/---
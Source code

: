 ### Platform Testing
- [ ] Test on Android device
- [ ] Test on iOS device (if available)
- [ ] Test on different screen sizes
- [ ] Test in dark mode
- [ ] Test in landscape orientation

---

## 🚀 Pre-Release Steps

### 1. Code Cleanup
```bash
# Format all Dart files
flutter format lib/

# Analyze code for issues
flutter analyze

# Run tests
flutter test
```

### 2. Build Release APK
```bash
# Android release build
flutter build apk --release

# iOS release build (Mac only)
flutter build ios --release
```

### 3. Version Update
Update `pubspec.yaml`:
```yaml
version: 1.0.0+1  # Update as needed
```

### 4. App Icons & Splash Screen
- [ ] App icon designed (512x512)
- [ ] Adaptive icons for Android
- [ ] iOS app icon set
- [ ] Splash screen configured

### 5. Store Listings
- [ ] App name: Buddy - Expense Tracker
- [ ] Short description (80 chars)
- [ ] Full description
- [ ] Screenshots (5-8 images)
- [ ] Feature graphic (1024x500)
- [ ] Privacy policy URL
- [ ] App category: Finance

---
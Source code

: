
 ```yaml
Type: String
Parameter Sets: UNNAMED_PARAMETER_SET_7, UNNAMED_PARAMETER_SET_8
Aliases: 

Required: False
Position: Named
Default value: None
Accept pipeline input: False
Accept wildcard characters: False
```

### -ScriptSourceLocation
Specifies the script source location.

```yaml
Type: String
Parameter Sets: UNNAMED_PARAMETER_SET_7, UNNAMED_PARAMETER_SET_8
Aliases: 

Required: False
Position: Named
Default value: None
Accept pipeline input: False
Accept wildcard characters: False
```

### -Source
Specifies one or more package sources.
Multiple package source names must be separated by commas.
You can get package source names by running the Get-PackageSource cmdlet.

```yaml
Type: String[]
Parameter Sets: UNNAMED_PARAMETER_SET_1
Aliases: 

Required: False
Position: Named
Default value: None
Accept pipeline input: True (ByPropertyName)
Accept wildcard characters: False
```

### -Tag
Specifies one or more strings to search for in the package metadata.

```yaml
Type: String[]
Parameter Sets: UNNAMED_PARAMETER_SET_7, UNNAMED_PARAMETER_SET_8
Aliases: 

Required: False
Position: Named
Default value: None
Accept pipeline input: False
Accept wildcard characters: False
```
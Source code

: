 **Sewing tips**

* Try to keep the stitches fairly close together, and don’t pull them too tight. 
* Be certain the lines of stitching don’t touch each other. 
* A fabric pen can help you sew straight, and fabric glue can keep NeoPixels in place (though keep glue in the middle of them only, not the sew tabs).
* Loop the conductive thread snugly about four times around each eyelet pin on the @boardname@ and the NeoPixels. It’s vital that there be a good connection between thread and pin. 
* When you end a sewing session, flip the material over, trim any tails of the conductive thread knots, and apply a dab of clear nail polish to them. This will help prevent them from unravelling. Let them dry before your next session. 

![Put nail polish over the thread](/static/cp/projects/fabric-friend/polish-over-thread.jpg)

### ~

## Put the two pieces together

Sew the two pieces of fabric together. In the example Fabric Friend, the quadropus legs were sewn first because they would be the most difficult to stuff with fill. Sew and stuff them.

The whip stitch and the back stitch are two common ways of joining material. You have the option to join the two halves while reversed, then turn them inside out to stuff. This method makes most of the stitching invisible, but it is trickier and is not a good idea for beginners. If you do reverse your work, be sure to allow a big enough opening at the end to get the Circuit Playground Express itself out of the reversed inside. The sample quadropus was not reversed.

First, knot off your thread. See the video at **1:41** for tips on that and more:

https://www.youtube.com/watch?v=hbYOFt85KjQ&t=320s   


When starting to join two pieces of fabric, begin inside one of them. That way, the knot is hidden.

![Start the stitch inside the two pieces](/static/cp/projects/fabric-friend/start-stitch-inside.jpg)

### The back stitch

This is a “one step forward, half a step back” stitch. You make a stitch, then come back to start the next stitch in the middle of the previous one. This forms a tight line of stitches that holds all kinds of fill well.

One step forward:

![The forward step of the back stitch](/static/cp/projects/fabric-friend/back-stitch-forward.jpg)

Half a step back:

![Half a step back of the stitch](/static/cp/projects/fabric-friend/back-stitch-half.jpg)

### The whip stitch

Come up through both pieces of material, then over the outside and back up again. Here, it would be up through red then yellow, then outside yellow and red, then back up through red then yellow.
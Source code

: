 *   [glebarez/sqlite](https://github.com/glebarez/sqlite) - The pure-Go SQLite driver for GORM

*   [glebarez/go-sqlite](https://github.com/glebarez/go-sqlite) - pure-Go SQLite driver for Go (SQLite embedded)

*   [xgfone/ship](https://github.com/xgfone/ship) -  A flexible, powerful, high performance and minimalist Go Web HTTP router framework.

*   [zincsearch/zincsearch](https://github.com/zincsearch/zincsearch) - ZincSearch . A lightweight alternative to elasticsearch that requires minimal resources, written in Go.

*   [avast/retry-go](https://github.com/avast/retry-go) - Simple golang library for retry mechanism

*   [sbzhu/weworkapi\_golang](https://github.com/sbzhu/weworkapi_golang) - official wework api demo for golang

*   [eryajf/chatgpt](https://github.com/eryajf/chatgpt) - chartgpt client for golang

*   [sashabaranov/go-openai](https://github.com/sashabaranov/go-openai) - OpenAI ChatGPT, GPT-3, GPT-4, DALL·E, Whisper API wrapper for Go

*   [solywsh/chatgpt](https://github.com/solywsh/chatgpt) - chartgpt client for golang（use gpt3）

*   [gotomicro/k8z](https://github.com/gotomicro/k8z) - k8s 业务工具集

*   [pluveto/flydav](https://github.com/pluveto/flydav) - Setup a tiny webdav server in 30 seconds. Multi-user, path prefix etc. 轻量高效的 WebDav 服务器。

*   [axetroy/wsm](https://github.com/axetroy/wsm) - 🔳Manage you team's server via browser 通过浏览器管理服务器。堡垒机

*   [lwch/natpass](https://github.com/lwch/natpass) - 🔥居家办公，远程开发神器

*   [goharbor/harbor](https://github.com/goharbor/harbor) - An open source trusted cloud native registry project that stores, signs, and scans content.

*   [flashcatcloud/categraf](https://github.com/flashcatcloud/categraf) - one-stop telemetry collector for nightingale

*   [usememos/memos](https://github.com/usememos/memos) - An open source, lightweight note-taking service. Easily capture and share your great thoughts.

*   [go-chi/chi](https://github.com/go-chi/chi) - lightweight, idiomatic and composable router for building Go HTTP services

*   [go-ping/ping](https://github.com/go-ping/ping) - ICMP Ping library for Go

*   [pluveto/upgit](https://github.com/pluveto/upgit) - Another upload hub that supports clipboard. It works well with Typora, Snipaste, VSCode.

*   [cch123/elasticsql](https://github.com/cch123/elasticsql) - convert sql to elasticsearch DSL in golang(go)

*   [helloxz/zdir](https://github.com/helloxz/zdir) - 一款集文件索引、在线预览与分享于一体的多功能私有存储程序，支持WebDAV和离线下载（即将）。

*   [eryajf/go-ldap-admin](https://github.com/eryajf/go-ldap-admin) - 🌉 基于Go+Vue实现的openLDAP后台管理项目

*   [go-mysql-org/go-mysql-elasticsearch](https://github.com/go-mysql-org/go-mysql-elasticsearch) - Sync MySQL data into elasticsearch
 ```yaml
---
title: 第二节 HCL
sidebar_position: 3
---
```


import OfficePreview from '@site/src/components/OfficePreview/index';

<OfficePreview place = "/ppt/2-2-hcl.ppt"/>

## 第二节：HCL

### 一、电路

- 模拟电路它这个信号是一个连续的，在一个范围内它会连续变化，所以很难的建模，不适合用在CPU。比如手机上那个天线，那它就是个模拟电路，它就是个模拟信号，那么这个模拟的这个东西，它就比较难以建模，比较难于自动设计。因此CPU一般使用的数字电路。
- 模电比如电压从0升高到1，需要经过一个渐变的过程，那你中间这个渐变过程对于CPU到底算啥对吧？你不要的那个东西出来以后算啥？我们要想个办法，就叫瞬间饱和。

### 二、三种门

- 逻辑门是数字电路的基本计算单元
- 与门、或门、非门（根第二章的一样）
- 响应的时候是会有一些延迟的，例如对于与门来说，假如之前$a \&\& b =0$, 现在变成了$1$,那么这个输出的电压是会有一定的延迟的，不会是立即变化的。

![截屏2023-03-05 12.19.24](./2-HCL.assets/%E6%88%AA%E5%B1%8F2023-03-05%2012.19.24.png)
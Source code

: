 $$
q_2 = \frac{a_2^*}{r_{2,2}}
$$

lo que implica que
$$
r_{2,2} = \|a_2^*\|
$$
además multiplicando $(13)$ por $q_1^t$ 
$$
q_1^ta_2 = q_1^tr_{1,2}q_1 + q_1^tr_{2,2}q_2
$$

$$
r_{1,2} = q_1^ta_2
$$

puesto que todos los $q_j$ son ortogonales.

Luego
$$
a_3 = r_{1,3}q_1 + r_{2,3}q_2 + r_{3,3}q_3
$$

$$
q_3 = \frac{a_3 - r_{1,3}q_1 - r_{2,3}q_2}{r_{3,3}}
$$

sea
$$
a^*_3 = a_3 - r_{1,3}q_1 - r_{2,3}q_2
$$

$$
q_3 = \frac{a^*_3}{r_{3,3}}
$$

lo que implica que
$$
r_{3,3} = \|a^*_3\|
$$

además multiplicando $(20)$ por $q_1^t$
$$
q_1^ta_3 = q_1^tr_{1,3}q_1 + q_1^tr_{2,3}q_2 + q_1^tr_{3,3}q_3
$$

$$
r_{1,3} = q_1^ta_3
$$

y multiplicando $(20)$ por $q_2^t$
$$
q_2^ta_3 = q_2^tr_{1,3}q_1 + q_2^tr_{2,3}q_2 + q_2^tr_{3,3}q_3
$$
\---
WORK INSTRUCTION: Word for word, restate the lines of the listing above starting at the line with "your great thoughts." and ending at the line with "Go HTTP services", and nothing outside them.

RESPONSE TO THIS TASK:
*   [usememos/memos](https://github.com/usememos/memos) - An open source, lightweight note-taking service. Easily capture and share your great thoughts.

*   [go-chi/chi](https://github.com/go-chi/chi) - lightweight, idiomatic and composable router for building Go HTTP services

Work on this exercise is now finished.